Now he was in a much bigger house with less people helping to pay the mortgage, higher property taxes, and all that extra square footage means higher electric bills! And if you thought that was bad enough…  Shortly after moving into their new house his wife lost her job!

As you can imagine Robert has had a rough go of it for the past few years. All of this happened over roughly a 4 to 5 year period. Unfortunately I do not have good news to update you with on Robert’s story in 2010. Robert used all of his savings up and even tapped into his retirement savings. Luckily he still has the house, but things aren’t as easy as they once were.   Each month is a struggle for him just to get by.

It exhausts me whenever I tell this story. What was one bad decision snowballed into a 5 year span that changed Robert’s financial future.  All because he didn’t understand the power of financial freedom.

You might know a similar story. Stories of people buying things they can’t afford, and losing their homes have been plastered across every newspaper in the US. Let me just say this. The ‘perceived’ need for bigger, faster, better ‘stuff’ can quickly turn smart people into idiots.

What Robert failed to recognize is the power of financial freedom and the joy it brings. It’s the best gift you could give to yourself.  People like Robert need to realize financial freedom does not mean… Owning the big house, driving the fancy SUV, or taking 5-star vacations.

No, financial freedom is living comfortably within your means.  It’s not a certain dollar figure or class status.

I’ll say that again because it’s something I really want you to understand.

Financial freedom is living comfortably within your means.  It’s not a certain dollar figure or class status.

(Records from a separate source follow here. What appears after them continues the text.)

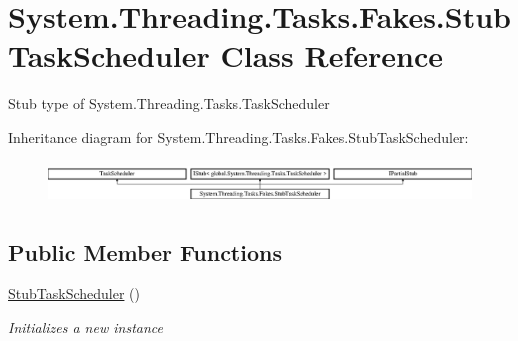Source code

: \hypertarget{class_system_1_1_threading_1_1_tasks_1_1_fakes_1_1_stub_task_scheduler}{\section{System.\-Threading.\-Tasks.\-Fakes.\-Stub\-Task\-Scheduler Class Reference}
\label{class_system_1_1_threading_1_1_tasks_1_1_fakes_1_1_stub_task_scheduler}
}


Stub type of System.\-Threading.\-Tasks.\-Task\-Scheduler 


Inheritance diagram for System.\-Threading.\-Tasks.\-Fakes.\-Stub\-Task\-Scheduler\-:\begin{figure}[H]
\begin{center}
\leavevmode
\includegraphics[height=1.114428cm]{class_system_1_1_threading_1_1_tasks_1_1_fakes_1_1_stub_task_scheduler}
\end{center}
\end{figure}
\subsection*{Public Member Functions}
\begin{DoxyCompactItemize}
\item 
\hyperlink{class_system_1_1_threading_1_1_tasks_1_1_fakes_1_1_stub_task_scheduler_add9de81f97bbd32e78d25f27e94fe96b}{Stub\-Task\-Scheduler} ()
\begin{DoxyCompactList}\small\item\em Initializes a new instance\end{DoxyCompactList}\end{DoxyCompactItemize}
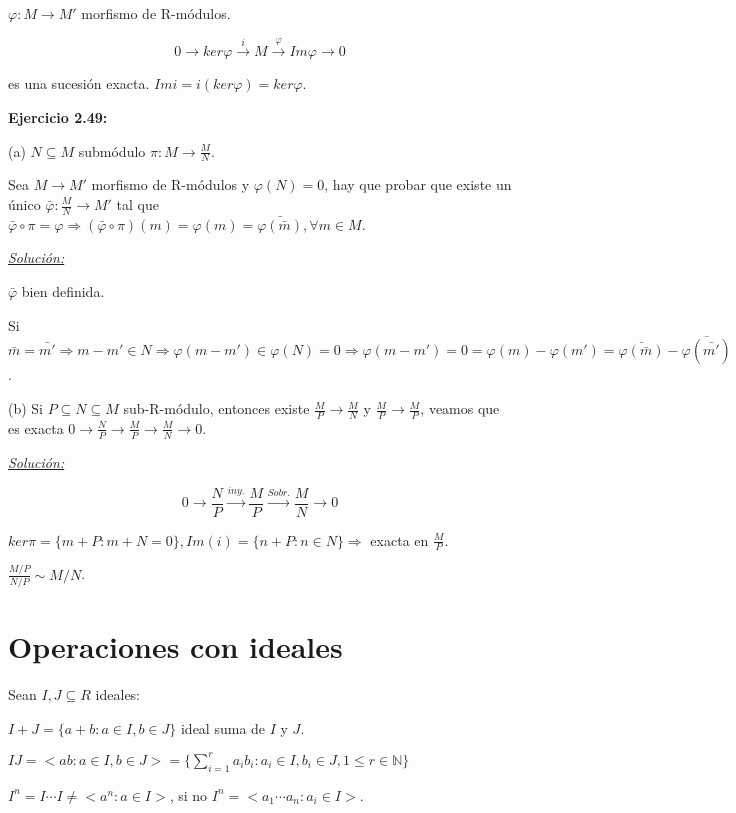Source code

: $\varphi: M\rightarrow M'$ morfismo de R-módulos. 

$$0\rightarrow ker \varphi \xrightarrow{i} M \xrightarrow{\varphi} Im \varphi \rightarrow 0 $$

es una sucesión exacta. $Im i = i(ker \varphi)=ker\varphi$.

\textbf{Ejercicio 2.49:}  

(a) $N\subseteq M$ submódulo $\pi: M \rightarrow  \frac{M}{N}$. 

Sea $M\rightarrow M'$ morfismo de R-módulos y $\varphi(N)=0$, hay que probar que existe un único $\bar{\varphi}: \frac{M}{N}\rightarrow M'$ tal que $\bar{\varphi}\circ \pi =\varphi \Rightarrow (\bar{\varphi}\circ \pi)(m) = \varphi (m) = \bar{\varphi(\bar{m})}, \forall m \in M$. 

\underline{\textit{Solución: }}


$\bar{\varphi}$ bien definida. 

Si $\bar{m}=\bar{m'} \Rightarrow m-m'\in N \Rightarrow \varphi(m-m') \in \varphi(N)=0  \Rightarrow \varphi(m-m')=0= \varphi(m)-\varphi(m')=\bar{\varphi(\bar{m})}-\bar{\varphi(\bar{m'})}$. 

(b) Si $P\subseteq N \subseteq M$ sub-R-módulo, entonces existe $\frac{M}{P} \rightarrow \frac{M}{N}$ y $\frac{M}{P} \rightarrow \frac{M}{P}$, veamos que es exacta $0\rightarrow \frac{N}{P} \rightarrow \frac{M}{P} \rightarrow  \frac{M}{N} \rightarrow 0$.

\underline{\textit{Solución: }}

$$0\rightarrow \frac{N}{P} \xrightarrow{iny.} \frac{M}{P} \xrightarrow{Sobr.}  \frac{M}{N} \rightarrow 0$$

$ker \pi = \{ m+P:m+N=0 \}, Im (i) = \{n+P: n\in N \} \Rightarrow $ exacta en $\frac{M}{P}$. 

$\frac{M/P}{N/P} \sim M/N$.

\section{Operaciones con ideales}

Sean $I,J\subseteq R$ ideales:
\begin{itemize*}
\item $I+J = \{a+b : a\in I, b\in J \}$ ideal suma de $I$ y $J$.
\item $IJ = <ab : a \in I, b \in J > = \{ \sum_{i=1}^ra_ib_i : a_i \in I, b_i \in J, 1 \le r \in \mathbb{N} \}$ 
\item $I^n=I\cdots I \neq <a^n : a\in I>$, si no $I^n = <a_1\cdots a_n : a_i \in I >$. 
\end{itemize*}

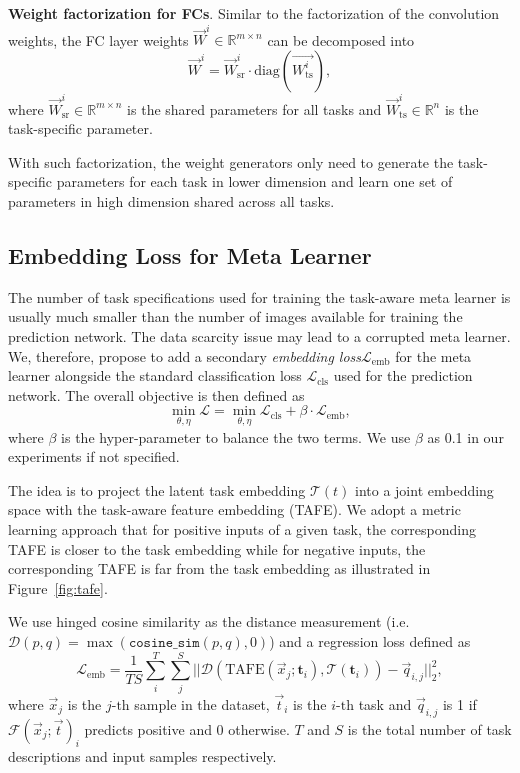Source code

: \documentclass[10pt,twocolumn,letterpaper]{article}
\renewcommand{\vec}[1]{\mathbf{#1}}
\newcommand\minisection[1]{\vspace{2mm}\noindent \textbf{#1}}
\begin{document}
\minisection{Weight factorization for FCs}. 
Similar to the factorization of the convolution weights,
the FC layer weights $\Vec{W}^i\in\mathbb{R}^{m\times n}$ can be decomposed into 
\begin{equation}
    \Vec{W}^i = \Vec{W}^i_\text{sr} \cdot \text{diag}(\Vec{W^i_\text{ts}}),
\end{equation}
where $ \Vec{W}^i_\text{sr}\in\mathbb{R}^{m\times n}$ is the shared parameters for
all tasks and $\Vec{W}^i_\text{ts}\in\mathbb{R}^{n}$ is the task-specific parameter.

With such factorization, the weight generators only need to generate the 
task-specific parameters for each task in lower dimension and learn one set of
parameters in high dimension shared across all tasks. 

\subsection{Embedding Loss for Meta Learner}
The number of task specifications used for training the
task-aware meta learner is usually much smaller than the number of images available
for training the prediction network. The data scarcity issue may lead to a 
corrupted meta learner. We, therefore, propose to add a secondary \textit{embedding
loss}$\mathcal{L}_\text{emb}$ for the meta learner alongside the standard classification loss $\mathcal{L}_\text{cls}$ used for the 
prediction network. The overall objective is then defined as 
\begin{equation}
    \min_{\theta, \eta} \mathcal{L} = \min_{\theta, \eta} \mathcal{L}_\text{cls}
    + \beta \cdot \mathcal{L}_\text{emb},
\end{equation}
where $\beta$ is the hyper-parameter to balance the two terms. We use $\beta$
as 0.1 in our experiments if not specified. 

The idea is to project the latent task embedding $\mathcal{T}(t)$ into a
joint embedding space with the task-aware feature embedding (TAFE). We adopt a metric learning approach that for positive inputs of a
given task, 
the corresponding TAFE is 
closer to the task embedding while for negative inputs, the corresponding TAFE is
far from the task embedding as illustrated in Figure~\ref{fig:tafe}.

We use hinged cosine similarity as the distance measurement  
(i.e. $\mathcal{D}(p, q) = \max(\texttt{cosine\_sim}(p, q), 0)$)  and a regression
loss defined as 
\begin{equation}
    \mathcal{L}_\text{emb} =\frac{1}{TS} \sum_i^T\sum_j^S{||\mathcal{D}(\text{TAFE}(\Vec{x}_j; \vec{t}_i), \mathcal{T}(\vec{t}_i)) - \Vec{q}_{i,j}||_2^2},
\end{equation}
where $\Vec{x}_j$ is the $j\text{-th}$ sample in the dataset, $\Vec{t}_i$ is 
the $i\text{-th}$ task and $\Vec{q}_{i,j}$ is 1 if $\mathcal{F}(\Vec{x}_j; \Vec{t})_i$ predicts positive and 0 otherwise.
$T$ and $S$ is the total number of task descriptions and input samples respectively.
\end{document}
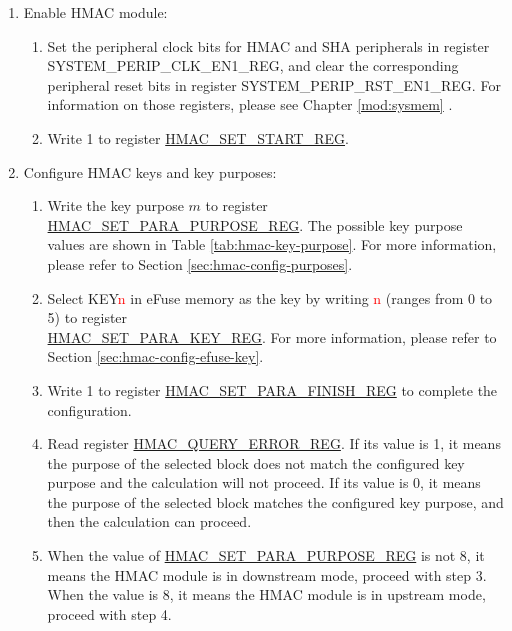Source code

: \documentclass[main\_\_EN.tex]{subfiles}
\begin{document}
\begin{enumerate}
    \item Enable HMAC module:
    \begin{enumerate}
        \item Set the peripheral clock bits for HMAC and SHA peripherals in register SYSTEM\_PERIP\_CLK\_EN1\_REG, and clear the corresponding peripheral reset bits in register SYSTEM\_PERIP\_RST\_EN1\_REG. For information on those registers, please see Chapter \ref{mod:sysmem} \textit{}.
        \item Write 1 to register \hyperref[regdesc:HMACSETSTARTREG]{HMAC\_SET\_START\_REG}.
    \end{enumerate}

    \item Configure HMAC keys and key purposes:
    \begin{enumerate}
        \item Write the key purpose \begin{math}m\end{math} to register \hyperref[regdesc:HMACSETPARAPURPOSEREG]{HMAC\_SET\_PARA\_PURPOSE\_REG}. The possible key purpose values are shown in Table \ref{tab:hmac-key-purpose}. For more information, please refer to Section \ref{sec:hmac-config-purposes}.
        \item Select KEY\textcolor{red}{n} in eFuse memory as the key by writing \textcolor{red}{n} (ranges from 0 to 5) to register\\ \hyperref[regdesc:HMACSETPARAKEYREG]{HMAC\_SET\_PARA\_KEY\_REG}. For more information, please refer to Section \ref{sec:hmac-config-efuse-key}.
        \item Write 1 to register \hyperref[regdesc:HMACSETPARAFINISHREG]{HMAC\_SET\_PARA\_FINISH\_REG} to complete the configuration.
        \item Read register \hyperref[regdesc:HMACQUERYERRORREG]{HMAC\_QUERY\_ERROR\_REG}. If its value is 1, it means the purpose of the selected block does not match the configured key purpose and the calculation will not proceed. If its value is 0, it means the purpose of the selected block matches the configured key purpose, and then the calculation can proceed.
        \item When the value of \hyperref[regdesc:HMACSETPARAPURPOSEREG]{HMAC\_SET\_PARA\_PURPOSE\_REG} is not 8, it means the HMAC module is in downstream mode, proceed with step 3. When the value is 8, it means the HMAC module is in upstream mode, proceed with step 4.
    \end{enumerate}


\end{enumerate}
\end{document}

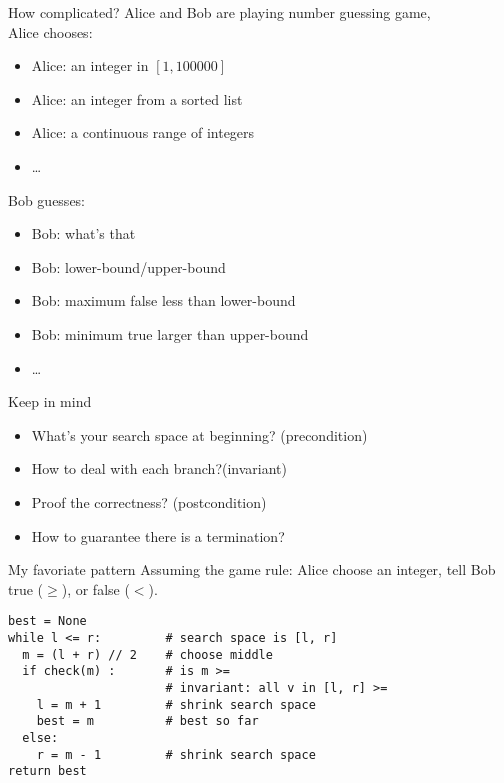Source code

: \documentclass{beamer}
\begin{document}
\begin{frame}{How complicated?}
 Alice and Bob are playing number guessing game,\\
  {Alice chooses:}
 \begin{itemize}
  \item<2-> Alice: an integer in $[1, 100000]$
  \item<3-> Alice: an integer from a sorted list
  \item<4-> Alice: a continuous range of integers
  \item<4-> \ldots
 \end{itemize}

  {Bob guesses:}
 \begin{itemize}
   \item<5-> Bob: what's that 
   \item<6-> Bob: lower-bound/upper-bound
   \item<7-> Bob: maximum false less than lower-bound
   \item<8-> Bob: minimum true larger than upper-bound
   \item<8-> \ldots
 \end{itemize}


\end{frame}

\begin{frame}{Keep in mind}
\begin{itemize}
  \item What's your search space at beginning? (precondition)
  \item How to deal with each branch?(invariant)
  \item Proof the correctness? (postcondition)
  \item How to guarantee there is a termination?
\end{itemize}
\end{frame}

\begin{frame}[fragile]{My favoriate pattern}
  Assuming the game rule: Alice choose an integer, tell Bob true ($\ge$), 
  or false ($<$).
\begin{verbatim}
best = None
while l <= r:         # search space is [l, r]
  m = (l + r) // 2    # choose middle
  if check(m) :       # is m >=  
                      # invariant: all v in [l, r] >=
    l = m + 1         # shrink search space 
    best = m          # best so far
  else:
    r = m - 1         # shrink search space
return best
\end{verbatim}
\end{frame}
\end{document}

There are millionaires who can lose everything at the drop of a hat.  They’re not financially free.  They just have a lot of money and the bills to match.

Imagine if tomorrow you woke up and didn’t have to worry about making your mortgage payment, you no longer had credit card debt looming over your head, and you weren’t worried about a single bill. Just imagine the freedom. It’s very liberating when you don’t have to worry about, how to pay for your ‘stuff’.

Financial freedom can do this. What I’m talking about is ditching the bigger is better mantra. Instead opt for sensibility in spending. Take an honest look in the mirror and assess your situation. Look for areas of your life where you over spend consistently or can cut expenses.

>    Do you have a home phone and a cell phone? Ask yourself do you really need both?

>    Cut your cable bill. Do you really need 600 channels and cable boxes in every room? If you cut down to just basic cable that can save you hundreds of dollars a year!

>    Do you need a 5 bedroom house instead of 4 or 3 bedroom house? For many people their biggest expense is housing. If you can reduce your largest bill other bills will in turn be smaller like electric, heating, property taxes, etc.

>    Do you really need a 55 inch LCD flat screen or is a 32 inch box going to work the same?

>    Does a BMW get you to work any better than a Chevy?

>    Can you shop at Wal-Mart for clothing basics? Are the ones at Macys really all that better?

>    Will anyone know if you get your dining room table from a store that previously rented out their furniture or a brand new one from a furniture store?

I know this article sounds like you would be giving up a lot of ‘stuff’.  Though I can promise you that it’s actually quite the opposite.  This is about gaining something that will make you a whole lot happier than all that ‘stuff’.

I promise, when you implement these changes it will give you a greater appreciation of life’s little pleasures.